DATA EXTRACTS —
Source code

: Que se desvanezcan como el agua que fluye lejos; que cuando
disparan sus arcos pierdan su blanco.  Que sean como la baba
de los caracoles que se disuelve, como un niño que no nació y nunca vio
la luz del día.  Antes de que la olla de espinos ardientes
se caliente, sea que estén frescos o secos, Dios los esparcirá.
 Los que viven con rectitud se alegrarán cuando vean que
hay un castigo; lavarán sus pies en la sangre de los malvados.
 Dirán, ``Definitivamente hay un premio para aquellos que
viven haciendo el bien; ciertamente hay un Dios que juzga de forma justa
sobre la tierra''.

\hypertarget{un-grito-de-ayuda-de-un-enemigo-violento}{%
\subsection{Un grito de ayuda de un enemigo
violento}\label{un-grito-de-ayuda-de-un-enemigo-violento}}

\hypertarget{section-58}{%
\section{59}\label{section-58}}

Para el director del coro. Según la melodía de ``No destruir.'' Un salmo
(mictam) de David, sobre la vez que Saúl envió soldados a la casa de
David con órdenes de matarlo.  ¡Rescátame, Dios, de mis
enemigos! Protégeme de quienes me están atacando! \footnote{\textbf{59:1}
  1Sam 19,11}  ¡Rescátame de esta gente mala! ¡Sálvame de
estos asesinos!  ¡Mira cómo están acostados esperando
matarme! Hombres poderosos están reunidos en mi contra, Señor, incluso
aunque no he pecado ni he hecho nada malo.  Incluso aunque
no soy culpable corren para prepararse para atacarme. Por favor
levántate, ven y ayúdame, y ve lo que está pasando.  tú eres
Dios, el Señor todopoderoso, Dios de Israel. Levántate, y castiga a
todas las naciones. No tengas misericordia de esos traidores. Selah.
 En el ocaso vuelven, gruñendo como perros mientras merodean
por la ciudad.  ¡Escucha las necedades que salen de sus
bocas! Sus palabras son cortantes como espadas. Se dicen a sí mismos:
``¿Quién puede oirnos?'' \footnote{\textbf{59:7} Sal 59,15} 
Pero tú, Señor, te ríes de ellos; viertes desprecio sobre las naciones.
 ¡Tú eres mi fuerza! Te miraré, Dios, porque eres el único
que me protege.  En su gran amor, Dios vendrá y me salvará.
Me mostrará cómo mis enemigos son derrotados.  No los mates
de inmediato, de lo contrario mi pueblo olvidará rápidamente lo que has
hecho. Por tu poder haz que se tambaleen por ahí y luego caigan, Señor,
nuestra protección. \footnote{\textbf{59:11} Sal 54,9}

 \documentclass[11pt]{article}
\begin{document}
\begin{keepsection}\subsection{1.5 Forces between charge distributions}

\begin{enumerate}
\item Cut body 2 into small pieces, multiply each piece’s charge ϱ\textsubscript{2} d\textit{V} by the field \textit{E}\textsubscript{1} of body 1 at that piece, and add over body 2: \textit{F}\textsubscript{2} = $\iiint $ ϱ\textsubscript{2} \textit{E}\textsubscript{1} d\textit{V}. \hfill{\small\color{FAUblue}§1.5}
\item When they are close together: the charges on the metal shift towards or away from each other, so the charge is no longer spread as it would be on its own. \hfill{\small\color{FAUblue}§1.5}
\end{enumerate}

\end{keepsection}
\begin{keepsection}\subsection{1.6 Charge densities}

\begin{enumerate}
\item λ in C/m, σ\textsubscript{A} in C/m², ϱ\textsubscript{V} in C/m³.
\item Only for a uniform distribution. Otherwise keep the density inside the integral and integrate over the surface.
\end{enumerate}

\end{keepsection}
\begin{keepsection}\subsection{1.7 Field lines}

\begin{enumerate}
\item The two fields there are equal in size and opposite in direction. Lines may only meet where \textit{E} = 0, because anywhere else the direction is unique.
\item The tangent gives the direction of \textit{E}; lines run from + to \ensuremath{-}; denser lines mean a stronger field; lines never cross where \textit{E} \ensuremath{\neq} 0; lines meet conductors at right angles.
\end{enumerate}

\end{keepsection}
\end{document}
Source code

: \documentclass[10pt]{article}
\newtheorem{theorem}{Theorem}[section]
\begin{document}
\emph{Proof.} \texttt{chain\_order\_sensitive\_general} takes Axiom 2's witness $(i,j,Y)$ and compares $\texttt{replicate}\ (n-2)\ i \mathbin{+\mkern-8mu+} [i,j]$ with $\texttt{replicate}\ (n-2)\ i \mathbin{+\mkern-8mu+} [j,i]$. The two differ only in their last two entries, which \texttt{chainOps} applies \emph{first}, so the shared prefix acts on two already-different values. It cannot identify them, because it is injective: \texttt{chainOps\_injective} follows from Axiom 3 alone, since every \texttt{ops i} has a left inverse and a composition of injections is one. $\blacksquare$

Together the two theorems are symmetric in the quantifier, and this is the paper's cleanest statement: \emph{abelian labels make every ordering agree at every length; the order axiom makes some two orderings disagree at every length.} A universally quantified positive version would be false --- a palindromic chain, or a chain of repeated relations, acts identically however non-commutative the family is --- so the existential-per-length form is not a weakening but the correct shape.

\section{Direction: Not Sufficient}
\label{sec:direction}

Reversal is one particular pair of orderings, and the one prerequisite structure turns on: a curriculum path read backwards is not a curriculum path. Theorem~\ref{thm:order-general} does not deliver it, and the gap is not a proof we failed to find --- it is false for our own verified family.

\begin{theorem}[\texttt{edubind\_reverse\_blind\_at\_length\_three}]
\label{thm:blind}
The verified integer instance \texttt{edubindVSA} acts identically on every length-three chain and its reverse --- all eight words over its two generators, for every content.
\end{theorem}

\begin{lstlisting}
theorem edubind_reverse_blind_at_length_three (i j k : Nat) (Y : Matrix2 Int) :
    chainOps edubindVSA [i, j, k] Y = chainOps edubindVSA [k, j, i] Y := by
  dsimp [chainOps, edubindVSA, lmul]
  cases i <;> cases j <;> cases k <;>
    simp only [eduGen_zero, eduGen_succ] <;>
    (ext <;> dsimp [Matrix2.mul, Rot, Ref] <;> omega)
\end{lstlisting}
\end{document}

TASK GOAL —
Everything above must be retyped. Keep each record exactly the same.

RESULT OF THIS EXERCISE —
Source code

: Que se desvanezcan como el agua que fluye lejos; que cuando
disparan sus arcos pierdan su blanco.  Que sean como la baba
de los caracoles que se disuelve, como un niño que no nació y nunca vio
la luz del día.  Antes de que la olla de espinos ardientes
se caliente, sea que estén frescos o secos, Dios los esparcirá.
 Los que viven con rectitud se alegrarán cuando vean que
hay un castigo; lavarán sus pies en la sangre de los malvados.
 Dirán, ``Definitivamente hay un premio para aquellos que
viven haciendo el bien; ciertamente hay un Dios que juzga de forma justa
sobre la tierra''.

\hypertarget{un-grito-de-ayuda-de-un-enemigo-violento}{%
\subsection{Un grito de ayuda de un enemigo
violento}\label{un-grito-de-ayuda-de-un-enemigo-violento}}

\hypertarget{section-58}{%
\section{59}\label{section-58}}

Para el director del coro. Según la melodía de ``No destruir.'' Un salmo
(mictam) de David, sobre la vez que Saúl envió soldados a la casa de
David con órdenes de matarlo.  ¡Rescátame, Dios, de mis
enemigos! Protégeme de quienes me están atacando! \footnote{\textbf{59:1}
  1Sam 19,11}  ¡Rescátame de esta gente mala! ¡Sálvame de
estos asesinos!  ¡Mira cómo están acostados esperando
matarme! Hombres poderosos están reunidos en mi contra, Señor, incluso
aunque no he pecado ni he hecho nada malo.  Incluso aunque
no soy culpable corren para prepararse para atacarme. Por favor
levántate, ven y ayúdame, y ve lo que está pasando.  tú eres
Dios, el Señor todopoderoso, Dios de Israel. Levántate, y castiga a
todas las naciones. No tengas misericordia de esos traidores. Selah.
 En el ocaso vuelven, gruñendo como perros mientras merodean
por la ciudad.  ¡Escucha las necedades que salen de sus
bocas! Sus palabras son cortantes como espadas. Se dicen a sí mismos:
``¿Quién puede oirnos?'' \footnote{\textbf{59:7} Sal 59,15} 
Pero tú, Señor, te ríes de ellos; viertes desprecio sobre las naciones.
 ¡Tú eres mi fuerza! Te miraré, Dios, porque eres el único
que me protege.  En su gran amor, Dios vendrá y me salvará.
Me mostrará cómo mis enemigos son derrotados.  No los mates
de inmediato, de lo contrario mi pueblo olvidará rápidamente lo que has
hecho. Por tu poder haz que se tambaleen por ahí y luego caigan, Señor,
nuestra protección. \footnote{\textbf{59:11} Sal 54,9}

 \documentclass[11pt]{article}
\begin{document}
\begin{keepsection}\subsection{1.5 Forces between charge distributions}

\begin{enumerate}
\item Cut body 2 into small pieces, multiply each piece’s charge ϱ\textsubscript{2} d\textit{V} by the field \textit{E}\textsubscript{1} of body 1 at that piece, and add over body 2: \textit{F}\textsubscript{2} = $\iiint $ ϱ\textsubscript{2} \textit{E}\textsubscript{1} d\textit{V}. \hfill{\small\color{FAUblue}§1.5}
\item When they are close together: the charges on the metal shift towards or away from each other, so the charge is no longer spread as it would be on its own. \hfill{\small\color{FAUblue}§1.5}
\end{enumerate}

\end{keepsection}
\begin{keepsection}\subsection{1.6 Charge densities}

\begin{enumerate}
\item λ in C/m, σ\textsubscript{A} in C/m², ϱ\textsubscript{V} in C/m³.
\item Only for a uniform distribution. Otherwise keep the density inside the integral and integrate over the surface.
\end{enumerate}

\end{keepsection}
\begin{keepsection}\subsection{1.7 Field lines}

\begin{enumerate}
\item The two fields there are equal in size and opposite in direction. Lines may only meet where \textit{E} = 0, because anywhere else the direction is unique.
\item The tangent gives the direction of \textit{E}; lines run from + to \ensuremath{-}; denser lines mean a stronger field; lines never cross where \textit{E} \ensuremath{\neq} 0; lines meet conductors at right angles.
\end{enumerate}

\end{keepsection}
\end{document}
Source code

: \documentclass[10pt]{article}
\newtheorem{theorem}{Theorem}[section]
\begin{document}
\emph{Proof.} \texttt{chain\_order\_sensitive\_general} takes Axiom 2's witness $(i,j,Y)$ and compares $\texttt{replicate}\ (n-2)\ i \mathbin{+\mkern-8mu+} [i,j]$ with $\texttt{replicate}\ (n-2)\ i \mathbin{+\mkern-8mu+} [j,i]$. The two differ only in their last two entries, which \texttt{chainOps} applies \emph{first}, so the shared prefix acts on two already-different values. It cannot identify them, because it is injective: \texttt{chainOps\_injective} follows from Axiom 3 alone, since every \texttt{ops i} has a left inverse and a composition of injections is one. $\blacksquare$

Together the two theorems are symmetric in the quantifier, and this is the paper's cleanest statement: \emph{abelian labels make every ordering agree at every length; the order axiom makes some two orderings disagree at every length.} A universally quantified positive version would be false --- a palindromic chain, or a chain of repeated relations, acts identically however non-commutative the family is --- so the existential-per-length form is not a weakening but the correct shape.

\section{Direction: Not Sufficient}
\label{sec:direction}

Reversal is one particular pair of orderings, and the one prerequisite structure turns on: a curriculum path read backwards is not a curriculum path. Theorem~\ref{thm:order-general} does not deliver it, and the gap is not a proof we failed to find --- it is false for our own verified family.

\begin{theorem}[\texttt{edubind\_reverse\_blind\_at\_length\_three}]
\label{thm:blind}
The verified integer instance \texttt{edubindVSA} acts identically on every length-three chain and its reverse --- all eight words over its two generators, for every content.
\end{theorem}

\begin{lstlisting}
theorem edubind_reverse_blind_at_length_three (i j k : Nat) (Y : Matrix2 Int) :
    chainOps edubindVSA [i, j, k] Y = chainOps edubindVSA [k, j, i] Y := by
  dsimp [chainOps, edubindVSA, lmul]
  cases i <;> cases j <;> cases k <;>
    simp only [eduGen_zero, eduGen_succ] <;>
    (ext <;> dsimp [Matrix2.mul, Rot, Ref] <;> omega)
\end{lstlisting}
\end{document}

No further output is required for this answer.